The Golden Howdah (elephant seat or Chinnada Ambari in Kannada) is a howdah, the carrier mounted on the leading elephant during the Jamboo Savari (Elephant Procession) of the famous Mysore Dasara. It is the cynosure of all eyes during the famous Dasara festivities. Since 2012, it has been carried by Arjuna.

The Howdah 
The exact date of its making is not known. The 750-kg-howdah, used in the Jamboo Savari (elephant procession) on the Vijayadashami day, has two wide seats in rows, bigger than the interiors of a family car. The Rajas of Mysore used this howdah in the famous Dasara procession, which traversed through the thoroughfares of the princely city during the festival every year. But since the abolition of royalty the statue of Chamundeshwari is being carried in the howdah. The Howdah is made of Pure gold. The core structure is wood and it was covered in filigreed gold sheets weighing 85 kilograms by "Swarnakala Nipuna" Singannacharya. It has three deftly carved pillars on each of the four sides. It is covered with a canopy resembling a crown. There are five sacred "Kalashas" on top of it. The seat itself is made of silver, alluring designs embellishing it, and it will be shown in only dasara times.

The procession 
The golden Howdah is mounted on the lead elephant with the idol of deity (Nadadevathe) Chamundeshwari placed in it.
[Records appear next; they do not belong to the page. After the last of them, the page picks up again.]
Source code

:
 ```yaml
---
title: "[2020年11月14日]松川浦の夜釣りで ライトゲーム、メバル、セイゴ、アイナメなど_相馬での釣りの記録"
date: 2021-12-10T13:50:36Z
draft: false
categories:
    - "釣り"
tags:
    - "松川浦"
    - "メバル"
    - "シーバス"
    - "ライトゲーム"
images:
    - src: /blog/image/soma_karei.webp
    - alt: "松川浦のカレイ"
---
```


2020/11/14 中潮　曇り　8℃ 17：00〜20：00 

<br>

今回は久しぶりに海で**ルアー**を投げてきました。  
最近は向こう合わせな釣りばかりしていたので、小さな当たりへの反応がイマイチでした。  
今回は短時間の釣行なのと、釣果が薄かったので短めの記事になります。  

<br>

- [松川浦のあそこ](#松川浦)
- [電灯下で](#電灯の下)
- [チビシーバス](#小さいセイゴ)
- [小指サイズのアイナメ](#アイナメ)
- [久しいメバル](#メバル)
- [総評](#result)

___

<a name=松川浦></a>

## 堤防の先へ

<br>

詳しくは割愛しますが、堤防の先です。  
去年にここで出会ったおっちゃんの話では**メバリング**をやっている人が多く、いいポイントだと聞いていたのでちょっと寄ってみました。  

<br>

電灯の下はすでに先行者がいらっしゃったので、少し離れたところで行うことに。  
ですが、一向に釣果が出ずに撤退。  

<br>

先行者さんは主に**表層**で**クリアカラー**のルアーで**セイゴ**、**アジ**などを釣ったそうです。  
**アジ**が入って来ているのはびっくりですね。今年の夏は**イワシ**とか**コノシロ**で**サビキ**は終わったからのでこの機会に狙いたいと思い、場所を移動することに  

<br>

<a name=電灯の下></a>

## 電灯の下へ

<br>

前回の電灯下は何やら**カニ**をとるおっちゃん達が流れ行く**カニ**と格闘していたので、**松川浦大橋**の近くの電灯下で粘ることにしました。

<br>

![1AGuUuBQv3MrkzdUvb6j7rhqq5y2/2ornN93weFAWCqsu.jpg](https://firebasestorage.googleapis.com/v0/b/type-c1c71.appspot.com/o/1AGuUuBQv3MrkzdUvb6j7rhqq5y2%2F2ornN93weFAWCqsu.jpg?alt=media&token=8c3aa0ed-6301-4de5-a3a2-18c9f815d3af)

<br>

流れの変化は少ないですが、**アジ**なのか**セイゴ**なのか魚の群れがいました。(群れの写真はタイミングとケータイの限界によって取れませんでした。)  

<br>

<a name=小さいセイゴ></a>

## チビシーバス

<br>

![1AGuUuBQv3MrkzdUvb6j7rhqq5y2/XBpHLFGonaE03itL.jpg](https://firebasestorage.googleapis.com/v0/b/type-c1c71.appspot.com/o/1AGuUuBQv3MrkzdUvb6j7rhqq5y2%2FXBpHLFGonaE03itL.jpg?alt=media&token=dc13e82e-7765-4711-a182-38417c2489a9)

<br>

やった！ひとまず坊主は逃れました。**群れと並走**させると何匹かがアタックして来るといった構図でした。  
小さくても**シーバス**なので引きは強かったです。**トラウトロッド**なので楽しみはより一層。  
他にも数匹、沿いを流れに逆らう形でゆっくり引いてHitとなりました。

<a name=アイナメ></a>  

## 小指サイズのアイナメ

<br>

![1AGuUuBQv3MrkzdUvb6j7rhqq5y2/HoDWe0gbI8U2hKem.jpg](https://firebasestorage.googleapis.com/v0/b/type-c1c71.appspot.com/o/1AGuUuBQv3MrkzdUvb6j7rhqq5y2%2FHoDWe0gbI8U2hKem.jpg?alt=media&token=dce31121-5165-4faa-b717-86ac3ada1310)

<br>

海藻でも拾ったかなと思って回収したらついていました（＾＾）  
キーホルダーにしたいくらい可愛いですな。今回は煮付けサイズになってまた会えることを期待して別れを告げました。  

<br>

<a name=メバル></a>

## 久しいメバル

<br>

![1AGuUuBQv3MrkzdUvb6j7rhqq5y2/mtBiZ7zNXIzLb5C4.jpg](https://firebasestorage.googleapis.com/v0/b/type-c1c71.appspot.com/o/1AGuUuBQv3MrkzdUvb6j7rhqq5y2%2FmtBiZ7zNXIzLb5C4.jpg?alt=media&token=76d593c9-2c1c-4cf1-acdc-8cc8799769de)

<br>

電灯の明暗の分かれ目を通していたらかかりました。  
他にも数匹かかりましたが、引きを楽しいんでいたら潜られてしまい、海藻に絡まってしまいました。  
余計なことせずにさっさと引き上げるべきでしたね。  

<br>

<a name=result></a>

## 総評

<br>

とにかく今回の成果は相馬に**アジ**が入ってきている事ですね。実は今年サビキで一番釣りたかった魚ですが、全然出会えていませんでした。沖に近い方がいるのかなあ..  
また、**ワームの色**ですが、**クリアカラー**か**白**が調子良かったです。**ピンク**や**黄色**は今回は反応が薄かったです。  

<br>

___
The procession of over 5.5 kilometers passes through the Mysore city, beginning at Mysore Palace and terminating at Bannimantapa. The elephant carrying the Howdah is trained and groomed to do the job years before it actually does it. Balarama has the distinction of participating in the procession 19 times and has carried the Howdah on thirteen occasions, between 1999 and 2011. 
After taking over from him in 2012, Arjuna has been the carrier.